The U.S. Patent and Trademark Office is warning owners of patent and trademark registrations to be cautious when it comes to solicitations received in the mail.  The USPTO has received numerous complaints from patent and trademark owners regarding solicitations that are deceptive and request that money be sent to them to monitor the maintenance of the registrations.

The solicitations that the USPTO speak of may look official and even contain language to induce a patent or trademark owner into paying a fee “due” for the required maintenance fees that the USPTO charges, but they are nothing of the sort.  Patent and trademark holders should be aware that there are required fees to maintain a registration and there are certain dates that these fees must be paid on.  All of that information can be obtained on the USPTO website, www.uspto.gov.  Unfortunately, many times (because I’m sure there are private companies that will monitor and assist in maintaining a patent or trademark) the company will not assist in maintaining your patent or trademark and simply pocket the money.  

Therefore, a patent and trademark holder should be aware that any official correspondence that would be coming from the U.S. Patent and Trademark Office will come from their Alexandria, Virginia address.  Also, the USPTO sends official correspondence by email from the domain “@uspto.gov.”  If correspondence is received from any other address claiming to be affiliated with the USPTO and requesting fees, it should be disregarded (unless, of course, it is from your attorney that you have requested to monitor your registration).

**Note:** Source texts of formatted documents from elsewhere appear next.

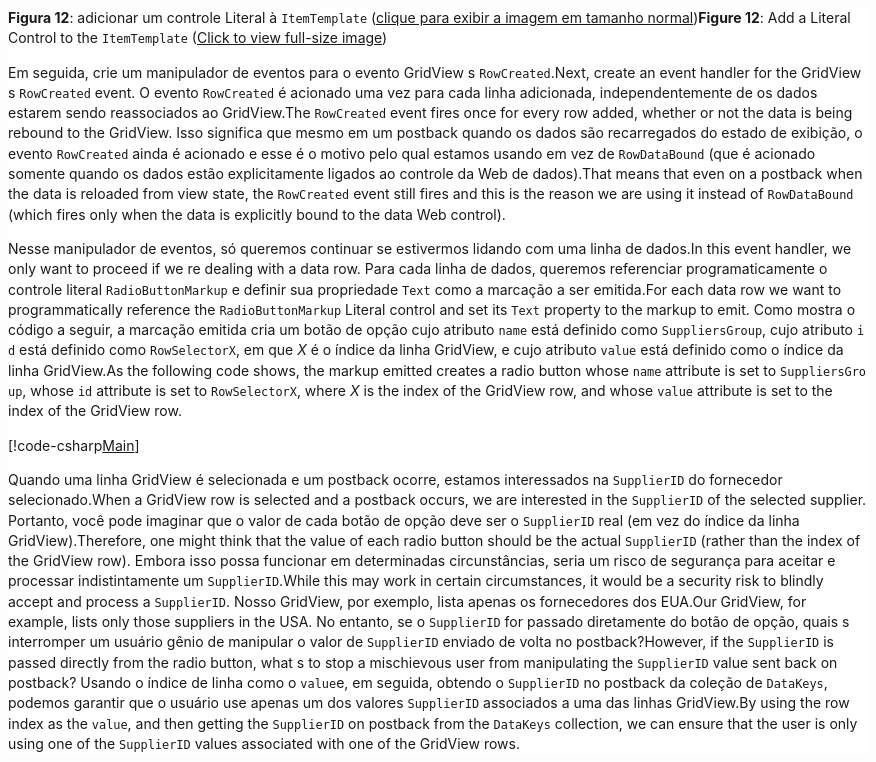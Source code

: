 <span data-ttu-id="c7a40-232">**Figura 12**: adicionar um controle Literal à `ItemTemplate` ([clique para exibir a imagem em tamanho normal](adding-a-gridview-column-of-radio-buttons-cs/_static/image20.png))</span><span class="sxs-lookup"><span data-stu-id="c7a40-232">**Figure 12**: Add a Literal Control to the `ItemTemplate` ([Click to view full-size image](adding-a-gridview-column-of-radio-buttons-cs/_static/image20.png))</span></span>

<span data-ttu-id="c7a40-233">Em seguida, crie um manipulador de eventos para o evento GridView s `RowCreated`.</span><span class="sxs-lookup"><span data-stu-id="c7a40-233">Next, create an event handler for the GridView s `RowCreated` event.</span></span> <span data-ttu-id="c7a40-234">O evento `RowCreated` é acionado uma vez para cada linha adicionada, independentemente de os dados estarem sendo reassociados ao GridView.</span><span class="sxs-lookup"><span data-stu-id="c7a40-234">The `RowCreated` event fires once for every row added, whether or not the data is being rebound to the GridView.</span></span> <span data-ttu-id="c7a40-235">Isso significa que mesmo em um postback quando os dados são recarregados do estado de exibição, o evento `RowCreated` ainda é acionado e esse é o motivo pelo qual estamos usando em vez de `RowDataBound` (que é acionado somente quando os dados estão explicitamente ligados ao controle da Web de dados).</span><span class="sxs-lookup"><span data-stu-id="c7a40-235">That means that even on a postback when the data is reloaded from view state, the `RowCreated` event still fires and this is the reason we are using it instead of `RowDataBound` (which fires only when the data is explicitly bound to the data Web control).</span></span>

<span data-ttu-id="c7a40-236">Nesse manipulador de eventos, só queremos continuar se estivermos lidando com uma linha de dados.</span><span class="sxs-lookup"><span data-stu-id="c7a40-236">In this event handler, we only want to proceed if we re dealing with a data row.</span></span> <span data-ttu-id="c7a40-237">Para cada linha de dados, queremos referenciar programaticamente o controle literal `RadioButtonMarkup` e definir sua propriedade `Text` como a marcação a ser emitida.</span><span class="sxs-lookup"><span data-stu-id="c7a40-237">For each data row we want to programmatically reference the `RadioButtonMarkup` Literal control and set its `Text` property to the markup to emit.</span></span> <span data-ttu-id="c7a40-238">Como mostra o código a seguir, a marcação emitida cria um botão de opção cujo atributo `name` está definido como `SuppliersGroup`, cujo atributo `id` está definido como `RowSelectorX`, em que *X* é o índice da linha GridView, e cujo atributo `value` está definido como o índice da linha GridView.</span><span class="sxs-lookup"><span data-stu-id="c7a40-238">As the following code shows, the markup emitted creates a radio button whose `name` attribute is set to `SuppliersGroup`, whose `id` attribute is set to `RowSelectorX`, where *X* is the index of the GridView row, and whose `value` attribute is set to the index of the GridView row.</span></span>

[!code-csharp[Main](adding-a-gridview-column-of-radio-buttons-cs/samples/sample6.cs)]

<span data-ttu-id="c7a40-239">Quando uma linha GridView é selecionada e um postback ocorre, estamos interessados na `SupplierID` do fornecedor selecionado.</span><span class="sxs-lookup"><span data-stu-id="c7a40-239">When a GridView row is selected and a postback occurs, we are interested in the `SupplierID` of the selected supplier.</span></span> <span data-ttu-id="c7a40-240">Portanto, você pode imaginar que o valor de cada botão de opção deve ser o `SupplierID` real (em vez do índice da linha GridView).</span><span class="sxs-lookup"><span data-stu-id="c7a40-240">Therefore, one might think that the value of each radio button should be the actual `SupplierID` (rather than the index of the GridView row).</span></span> <span data-ttu-id="c7a40-241">Embora isso possa funcionar em determinadas circunstâncias, seria um risco de segurança para aceitar e processar indistintamente um `SupplierID`.</span><span class="sxs-lookup"><span data-stu-id="c7a40-241">While this may work in certain circumstances, it would be a security risk to blindly accept and process a `SupplierID`.</span></span> <span data-ttu-id="c7a40-242">Nosso GridView, por exemplo, lista apenas os fornecedores dos EUA.</span><span class="sxs-lookup"><span data-stu-id="c7a40-242">Our GridView, for example, lists only those suppliers in the USA.</span></span> <span data-ttu-id="c7a40-243">No entanto, se o `SupplierID` for passado diretamente do botão de opção, quais s interromper um usuário gênio de manipular o valor de `SupplierID` enviado de volta no postback?</span><span class="sxs-lookup"><span data-stu-id="c7a40-243">However, if the `SupplierID` is passed directly from the radio button, what s to stop a mischievous user from manipulating the `SupplierID` value sent back on postback?</span></span> <span data-ttu-id="c7a40-244">Usando o índice de linha como o `value`e, em seguida, obtendo o `SupplierID` no postback da coleção de `DataKeys`, podemos garantir que o usuário use apenas um dos valores `SupplierID` associados a uma das linhas GridView.</span><span class="sxs-lookup"><span data-stu-id="c7a40-244">By using the row index as the `value`, and then getting the `SupplierID` on postback from the `DataKeys` collection, we can ensure that the user is only using one of the `SupplierID` values associated with one of the GridView rows.</span></span>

Example of solicitation received by a WM client

There are ways to make the USPTO aware of any scam solicitation.  Through the USPTO website at http://www.uspto.gov/trademarks/solicitation_warnings.jsp, the solicitation can be uploaded and sent with some requested information.  Complaints can also be filed with the Federal Trade Commission at www.ftc.gov.  The Federal Trade Commission will not prosecute individual complaints, but they will take steps in investigating and file complaints on behalf of consumers as a whole.